The Royal Australian Navy's Submarine Force has exercised responses to the unlikely event of a submarine incident at sea, after completing an intensive four week training exercise which demonstrated the
submarine escape and rescue capability.
During Exercise BLACK CARRILLON 15, members of the Navy's Submarine Force transferred crew from HMAS Rankin, utilising the James Fisher Submarine Rescue System submersible, LR5.  

The exercise also involved two six-person teams escaping from a bottomed submarine using fitted submarine escape equipment. The exercise was also attended by experts from 12 different submarine operating nations.
For the first time, the exercise involved the recently acquired Defence Maritime Services operated intervention ship, MV Besant, which was able to demonstrate the significant capability it brings to submarine escape.  Besant would be one of the first vessels on scene in the event a submarine crew needs to escape from the disabled submarine prior to rescue.
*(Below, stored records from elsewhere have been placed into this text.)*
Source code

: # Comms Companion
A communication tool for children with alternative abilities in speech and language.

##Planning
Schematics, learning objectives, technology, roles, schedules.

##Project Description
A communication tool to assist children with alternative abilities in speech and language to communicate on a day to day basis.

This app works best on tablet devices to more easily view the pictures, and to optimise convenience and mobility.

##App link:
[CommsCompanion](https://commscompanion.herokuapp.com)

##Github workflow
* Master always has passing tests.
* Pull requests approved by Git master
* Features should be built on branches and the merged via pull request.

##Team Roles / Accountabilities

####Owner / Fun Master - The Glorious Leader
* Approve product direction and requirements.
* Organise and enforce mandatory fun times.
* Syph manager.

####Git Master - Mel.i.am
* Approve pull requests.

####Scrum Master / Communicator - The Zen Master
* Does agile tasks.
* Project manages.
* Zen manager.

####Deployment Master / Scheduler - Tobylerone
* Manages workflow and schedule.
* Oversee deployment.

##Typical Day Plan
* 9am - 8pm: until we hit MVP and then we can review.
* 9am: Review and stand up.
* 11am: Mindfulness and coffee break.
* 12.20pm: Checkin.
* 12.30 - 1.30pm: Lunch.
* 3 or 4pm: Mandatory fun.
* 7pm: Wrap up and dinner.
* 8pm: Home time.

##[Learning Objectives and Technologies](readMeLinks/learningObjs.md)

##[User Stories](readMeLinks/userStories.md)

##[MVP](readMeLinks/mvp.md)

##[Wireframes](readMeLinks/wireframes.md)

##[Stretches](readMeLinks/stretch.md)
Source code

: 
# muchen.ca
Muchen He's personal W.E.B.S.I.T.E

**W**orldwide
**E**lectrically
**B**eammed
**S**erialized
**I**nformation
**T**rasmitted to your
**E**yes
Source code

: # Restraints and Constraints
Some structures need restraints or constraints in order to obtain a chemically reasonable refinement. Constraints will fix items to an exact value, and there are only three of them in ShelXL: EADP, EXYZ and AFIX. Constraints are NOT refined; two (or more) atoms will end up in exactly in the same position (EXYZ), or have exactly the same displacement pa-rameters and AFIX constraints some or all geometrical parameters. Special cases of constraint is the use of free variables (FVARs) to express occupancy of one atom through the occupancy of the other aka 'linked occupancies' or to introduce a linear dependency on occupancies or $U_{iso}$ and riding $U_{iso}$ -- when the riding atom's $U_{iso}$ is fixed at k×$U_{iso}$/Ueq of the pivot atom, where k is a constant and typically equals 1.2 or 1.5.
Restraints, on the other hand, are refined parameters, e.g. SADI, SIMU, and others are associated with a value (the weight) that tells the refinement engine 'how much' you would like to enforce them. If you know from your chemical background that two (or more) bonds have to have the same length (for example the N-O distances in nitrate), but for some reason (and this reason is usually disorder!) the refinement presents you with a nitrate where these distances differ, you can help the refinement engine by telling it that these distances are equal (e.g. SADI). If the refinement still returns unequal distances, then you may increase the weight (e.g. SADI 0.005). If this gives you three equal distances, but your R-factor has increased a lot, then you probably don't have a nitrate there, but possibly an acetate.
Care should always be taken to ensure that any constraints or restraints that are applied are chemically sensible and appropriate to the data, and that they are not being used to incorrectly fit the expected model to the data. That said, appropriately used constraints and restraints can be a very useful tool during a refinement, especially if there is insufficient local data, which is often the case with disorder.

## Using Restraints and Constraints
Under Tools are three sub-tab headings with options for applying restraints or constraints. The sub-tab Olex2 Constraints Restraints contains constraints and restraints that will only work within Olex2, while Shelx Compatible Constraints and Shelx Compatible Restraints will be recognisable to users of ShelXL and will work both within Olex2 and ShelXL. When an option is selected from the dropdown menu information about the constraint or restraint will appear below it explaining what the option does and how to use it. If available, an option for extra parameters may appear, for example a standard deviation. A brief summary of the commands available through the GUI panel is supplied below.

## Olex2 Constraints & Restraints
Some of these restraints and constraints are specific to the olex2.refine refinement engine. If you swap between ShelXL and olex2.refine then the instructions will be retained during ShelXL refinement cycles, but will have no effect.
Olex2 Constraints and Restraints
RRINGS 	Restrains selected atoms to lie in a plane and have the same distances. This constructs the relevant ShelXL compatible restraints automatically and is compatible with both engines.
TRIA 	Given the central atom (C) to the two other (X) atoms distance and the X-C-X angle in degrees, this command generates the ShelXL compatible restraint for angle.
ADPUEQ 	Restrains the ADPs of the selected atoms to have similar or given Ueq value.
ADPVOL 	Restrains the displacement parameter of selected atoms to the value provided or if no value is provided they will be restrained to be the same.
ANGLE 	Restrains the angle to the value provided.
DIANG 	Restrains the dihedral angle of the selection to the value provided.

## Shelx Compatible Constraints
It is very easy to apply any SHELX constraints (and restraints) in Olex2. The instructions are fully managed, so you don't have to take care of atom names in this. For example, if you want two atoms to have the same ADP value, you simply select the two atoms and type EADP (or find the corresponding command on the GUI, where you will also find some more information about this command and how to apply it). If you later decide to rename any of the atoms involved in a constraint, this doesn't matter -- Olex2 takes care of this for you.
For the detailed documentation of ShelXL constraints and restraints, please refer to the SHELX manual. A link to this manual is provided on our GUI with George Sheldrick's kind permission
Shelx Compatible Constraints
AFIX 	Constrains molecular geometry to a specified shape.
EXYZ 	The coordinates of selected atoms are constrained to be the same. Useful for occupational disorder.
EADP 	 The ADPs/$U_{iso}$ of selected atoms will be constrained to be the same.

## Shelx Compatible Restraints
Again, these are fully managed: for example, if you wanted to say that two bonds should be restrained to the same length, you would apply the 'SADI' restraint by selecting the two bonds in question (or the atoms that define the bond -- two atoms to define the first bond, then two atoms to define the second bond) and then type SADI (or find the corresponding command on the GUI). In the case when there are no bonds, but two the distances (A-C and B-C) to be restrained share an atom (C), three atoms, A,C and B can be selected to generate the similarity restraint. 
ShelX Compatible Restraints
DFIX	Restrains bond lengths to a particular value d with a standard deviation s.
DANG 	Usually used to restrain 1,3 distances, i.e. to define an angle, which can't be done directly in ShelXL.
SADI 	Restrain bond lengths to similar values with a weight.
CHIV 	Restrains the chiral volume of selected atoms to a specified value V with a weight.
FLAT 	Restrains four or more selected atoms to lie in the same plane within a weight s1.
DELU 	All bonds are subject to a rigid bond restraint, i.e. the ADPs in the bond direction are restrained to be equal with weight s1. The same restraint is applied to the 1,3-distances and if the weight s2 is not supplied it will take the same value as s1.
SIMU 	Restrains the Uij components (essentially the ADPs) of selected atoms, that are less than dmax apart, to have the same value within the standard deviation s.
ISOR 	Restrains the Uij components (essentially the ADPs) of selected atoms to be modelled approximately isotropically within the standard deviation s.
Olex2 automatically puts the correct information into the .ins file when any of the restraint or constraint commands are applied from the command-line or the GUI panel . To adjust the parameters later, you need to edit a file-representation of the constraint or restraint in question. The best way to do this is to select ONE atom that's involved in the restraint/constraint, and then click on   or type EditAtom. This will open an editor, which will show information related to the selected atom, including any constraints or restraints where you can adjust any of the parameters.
If the situation in the disabled submarine is stable, Besant will use on board equipment to assess the situation and develop a rescue plan enabling LR5 to commence personnel transfer from the stricken submarine almost immediately upon arriving at the scene. LR5 is currently transferred to the site utilising the larger rescue ship MV Seahorse Standard.
MV Seahorse Standard is due to be replaced by the new rescue ship MV Stoker, which is currently undergoing final fit-out and is due to join MV Besant at Fleet Base West, south of Perth, Western Australia, in
February 2016.
Commander Submarine Force, Captain Matt Buckley, hailed the exercise as a success.
"During the series of exercises we were able to re-affirm that our existing capability can save lives in the unlikely event that we ever experience a submarine incident requiring the evacuation of submariners," he said.
"Key exercise outcomes were achieved, and new equipment was proven, validating the process and procedures we have in place to ensure we get the right equipment on site in a timely manner to enable personnel to evacuate a disabled submarine.
"Exercising our organic capabilities along with continued close cooperation with international partners in submarines escape and rescue ensures that we continually refine and improve  our ability to deploy the submarine rescue system.  

"This is important part of  proving we have an effective and seaworthy escape and rescue system and generates confidence across the Submarine
Enterprise," Captain Buckley said.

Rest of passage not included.